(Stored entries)
BEGIN

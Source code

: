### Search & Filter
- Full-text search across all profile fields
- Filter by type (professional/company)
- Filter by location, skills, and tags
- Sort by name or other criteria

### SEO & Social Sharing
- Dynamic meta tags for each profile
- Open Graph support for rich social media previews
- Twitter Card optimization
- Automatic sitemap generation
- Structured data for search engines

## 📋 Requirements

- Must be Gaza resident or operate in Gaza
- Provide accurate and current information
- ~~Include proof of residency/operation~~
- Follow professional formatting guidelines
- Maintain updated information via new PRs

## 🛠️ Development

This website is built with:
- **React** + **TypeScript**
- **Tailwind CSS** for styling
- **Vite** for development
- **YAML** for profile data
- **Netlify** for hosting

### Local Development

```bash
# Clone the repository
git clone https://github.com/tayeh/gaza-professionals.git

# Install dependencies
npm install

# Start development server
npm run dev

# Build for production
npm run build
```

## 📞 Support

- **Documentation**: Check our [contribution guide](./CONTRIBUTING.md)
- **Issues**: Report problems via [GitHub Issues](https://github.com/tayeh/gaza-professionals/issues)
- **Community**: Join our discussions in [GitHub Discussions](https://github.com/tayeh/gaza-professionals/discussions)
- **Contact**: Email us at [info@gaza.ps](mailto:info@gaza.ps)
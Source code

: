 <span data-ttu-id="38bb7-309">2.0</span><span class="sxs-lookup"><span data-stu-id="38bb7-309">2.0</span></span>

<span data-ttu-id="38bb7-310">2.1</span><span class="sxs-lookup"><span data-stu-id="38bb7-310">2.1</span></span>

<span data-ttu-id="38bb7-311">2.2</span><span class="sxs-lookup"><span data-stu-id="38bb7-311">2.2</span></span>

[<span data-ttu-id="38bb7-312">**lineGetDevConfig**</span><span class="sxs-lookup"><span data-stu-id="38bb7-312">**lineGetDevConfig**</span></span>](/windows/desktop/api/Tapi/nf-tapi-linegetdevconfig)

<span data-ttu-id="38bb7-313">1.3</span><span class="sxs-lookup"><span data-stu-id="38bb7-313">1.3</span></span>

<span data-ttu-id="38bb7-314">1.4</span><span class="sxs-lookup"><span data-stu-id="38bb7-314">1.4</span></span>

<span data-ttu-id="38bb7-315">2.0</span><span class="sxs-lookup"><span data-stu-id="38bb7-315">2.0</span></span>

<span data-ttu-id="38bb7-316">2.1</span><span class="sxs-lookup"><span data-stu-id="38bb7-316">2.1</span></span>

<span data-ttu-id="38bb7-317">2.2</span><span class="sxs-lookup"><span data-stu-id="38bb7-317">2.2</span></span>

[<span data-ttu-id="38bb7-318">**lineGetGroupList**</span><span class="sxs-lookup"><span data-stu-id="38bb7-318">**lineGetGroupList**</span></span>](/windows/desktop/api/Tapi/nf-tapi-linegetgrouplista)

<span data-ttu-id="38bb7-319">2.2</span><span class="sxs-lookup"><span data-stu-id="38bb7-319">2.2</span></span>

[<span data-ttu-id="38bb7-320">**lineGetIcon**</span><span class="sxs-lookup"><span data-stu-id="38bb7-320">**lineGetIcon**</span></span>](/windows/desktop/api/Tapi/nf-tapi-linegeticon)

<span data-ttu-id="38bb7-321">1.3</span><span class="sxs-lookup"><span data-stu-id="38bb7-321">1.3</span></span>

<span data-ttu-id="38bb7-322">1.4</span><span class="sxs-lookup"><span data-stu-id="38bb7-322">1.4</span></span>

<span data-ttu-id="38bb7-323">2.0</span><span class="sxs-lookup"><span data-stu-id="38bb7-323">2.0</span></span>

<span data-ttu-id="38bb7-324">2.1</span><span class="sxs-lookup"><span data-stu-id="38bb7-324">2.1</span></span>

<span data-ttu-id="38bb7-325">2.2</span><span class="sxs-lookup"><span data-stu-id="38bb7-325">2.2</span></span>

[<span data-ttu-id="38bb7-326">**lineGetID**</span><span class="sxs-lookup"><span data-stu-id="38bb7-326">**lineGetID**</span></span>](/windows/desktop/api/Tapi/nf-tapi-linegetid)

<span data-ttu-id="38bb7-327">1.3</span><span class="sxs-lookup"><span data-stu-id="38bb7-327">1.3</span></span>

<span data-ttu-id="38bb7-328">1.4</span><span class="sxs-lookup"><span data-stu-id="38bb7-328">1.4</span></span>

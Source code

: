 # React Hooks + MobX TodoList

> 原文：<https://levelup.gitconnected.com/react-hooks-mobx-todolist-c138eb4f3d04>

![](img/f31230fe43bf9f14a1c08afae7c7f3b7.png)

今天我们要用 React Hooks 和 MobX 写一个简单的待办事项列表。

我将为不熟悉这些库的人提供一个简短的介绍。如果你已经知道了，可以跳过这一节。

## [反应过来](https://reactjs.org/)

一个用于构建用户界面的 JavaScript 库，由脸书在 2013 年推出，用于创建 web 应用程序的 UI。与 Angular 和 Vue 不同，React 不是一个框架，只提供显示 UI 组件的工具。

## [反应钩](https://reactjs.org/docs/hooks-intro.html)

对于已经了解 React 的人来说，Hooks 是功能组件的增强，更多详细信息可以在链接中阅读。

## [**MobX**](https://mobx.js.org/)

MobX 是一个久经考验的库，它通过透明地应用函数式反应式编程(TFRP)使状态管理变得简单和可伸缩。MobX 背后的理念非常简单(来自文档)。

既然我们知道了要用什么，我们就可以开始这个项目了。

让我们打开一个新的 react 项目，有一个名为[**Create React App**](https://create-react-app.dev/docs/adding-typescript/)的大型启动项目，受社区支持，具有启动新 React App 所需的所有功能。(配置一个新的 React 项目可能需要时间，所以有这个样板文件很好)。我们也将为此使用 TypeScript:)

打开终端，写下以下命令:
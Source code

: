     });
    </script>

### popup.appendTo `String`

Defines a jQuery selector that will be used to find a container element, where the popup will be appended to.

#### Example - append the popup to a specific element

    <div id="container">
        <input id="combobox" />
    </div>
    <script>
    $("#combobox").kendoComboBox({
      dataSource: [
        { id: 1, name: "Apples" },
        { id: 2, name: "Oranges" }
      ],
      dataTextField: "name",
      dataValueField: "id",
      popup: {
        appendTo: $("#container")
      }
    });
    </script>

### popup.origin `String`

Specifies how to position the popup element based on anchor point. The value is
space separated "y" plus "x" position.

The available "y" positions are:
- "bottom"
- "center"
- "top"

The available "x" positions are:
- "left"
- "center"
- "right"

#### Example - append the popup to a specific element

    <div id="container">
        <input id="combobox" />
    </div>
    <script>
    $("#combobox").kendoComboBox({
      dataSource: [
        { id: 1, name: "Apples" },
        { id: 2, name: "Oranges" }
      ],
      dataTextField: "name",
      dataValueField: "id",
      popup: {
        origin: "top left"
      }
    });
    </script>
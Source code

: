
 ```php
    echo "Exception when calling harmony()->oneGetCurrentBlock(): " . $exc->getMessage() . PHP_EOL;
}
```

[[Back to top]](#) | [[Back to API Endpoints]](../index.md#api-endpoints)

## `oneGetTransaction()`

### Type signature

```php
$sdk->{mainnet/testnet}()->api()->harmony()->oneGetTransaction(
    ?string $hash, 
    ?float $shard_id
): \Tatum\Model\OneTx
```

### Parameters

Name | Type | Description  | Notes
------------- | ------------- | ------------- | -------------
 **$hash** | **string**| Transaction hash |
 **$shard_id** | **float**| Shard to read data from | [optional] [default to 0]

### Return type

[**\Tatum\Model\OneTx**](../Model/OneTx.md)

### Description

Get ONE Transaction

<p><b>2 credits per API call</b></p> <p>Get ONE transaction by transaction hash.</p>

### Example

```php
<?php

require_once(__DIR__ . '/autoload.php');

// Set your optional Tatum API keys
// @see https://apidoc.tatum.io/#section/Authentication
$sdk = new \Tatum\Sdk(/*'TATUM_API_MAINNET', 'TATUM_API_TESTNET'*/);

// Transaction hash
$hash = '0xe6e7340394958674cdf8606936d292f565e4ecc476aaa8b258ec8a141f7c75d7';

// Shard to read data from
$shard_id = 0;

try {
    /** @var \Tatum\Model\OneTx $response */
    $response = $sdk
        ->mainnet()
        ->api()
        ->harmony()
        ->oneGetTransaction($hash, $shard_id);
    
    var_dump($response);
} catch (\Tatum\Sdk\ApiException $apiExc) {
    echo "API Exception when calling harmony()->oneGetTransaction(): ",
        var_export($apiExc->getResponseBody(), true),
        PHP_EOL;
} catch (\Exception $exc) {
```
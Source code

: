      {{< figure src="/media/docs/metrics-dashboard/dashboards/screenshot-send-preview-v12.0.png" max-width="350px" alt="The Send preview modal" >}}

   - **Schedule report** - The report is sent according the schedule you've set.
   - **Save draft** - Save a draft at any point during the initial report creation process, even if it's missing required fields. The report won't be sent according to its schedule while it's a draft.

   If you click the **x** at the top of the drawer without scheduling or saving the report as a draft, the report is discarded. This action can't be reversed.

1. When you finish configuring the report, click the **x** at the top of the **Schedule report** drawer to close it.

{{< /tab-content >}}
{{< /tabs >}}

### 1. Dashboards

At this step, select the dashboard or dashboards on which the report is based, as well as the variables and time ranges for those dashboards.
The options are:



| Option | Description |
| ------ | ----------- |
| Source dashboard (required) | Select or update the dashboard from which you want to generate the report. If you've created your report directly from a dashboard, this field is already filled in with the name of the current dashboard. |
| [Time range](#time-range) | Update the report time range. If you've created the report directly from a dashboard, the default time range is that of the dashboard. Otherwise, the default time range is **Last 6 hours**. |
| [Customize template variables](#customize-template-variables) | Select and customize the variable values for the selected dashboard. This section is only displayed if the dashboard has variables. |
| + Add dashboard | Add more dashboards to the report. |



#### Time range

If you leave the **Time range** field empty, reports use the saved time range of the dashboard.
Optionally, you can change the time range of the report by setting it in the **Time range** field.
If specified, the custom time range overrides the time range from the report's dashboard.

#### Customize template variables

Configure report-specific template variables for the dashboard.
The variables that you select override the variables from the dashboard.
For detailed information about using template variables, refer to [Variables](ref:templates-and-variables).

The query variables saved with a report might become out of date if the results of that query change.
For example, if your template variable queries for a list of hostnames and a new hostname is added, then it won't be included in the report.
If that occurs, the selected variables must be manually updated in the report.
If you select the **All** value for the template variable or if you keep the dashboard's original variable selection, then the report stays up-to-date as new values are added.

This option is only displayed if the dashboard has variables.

END

→ The task
Give back exactly the lines from the first line of the records through the line holding "- **Issues**: Report", including both of those lines and leaving out all others.

→ Response for this exercise
Source code

:### Search & Filter
- Full-text search across all profile fields
- Filter by type (professional/company)
- Filter by location, skills, and tags
- Sort by name or other criteria

### SEO & Social Sharing
- Dynamic meta tags for each profile
- Open Graph support for rich social media previews
- Twitter Card optimization
- Automatic sitemap generation
- Structured data for search engines

## 📋 Requirements

- Must be Gaza resident or operate in Gaza
- Provide accurate and current information
- ~~Include proof of residency/operation~~
- Follow professional formatting guidelines
- Maintain updated information via new PRs

## 🛠️ Development

This website is built with:
- **React** + **TypeScript**
- **Tailwind CSS** for styling
- **Vite** for development
- **YAML** for profile data
- **Netlify** for hosting

### Local Development

```bash
# Clone the repository
git clone https://github.com/tayeh/gaza-professionals.git

# Install dependencies
npm install

# Start development server
npm run dev

# Build for production
npm run build
```

## 📞 Support

- **Documentation**: Check our [contribution guide](./CONTRIBUTING.md)
- **Issues**: Report problems via [GitHub Issues](https://github.com/tayeh/gaza-professionals/issues)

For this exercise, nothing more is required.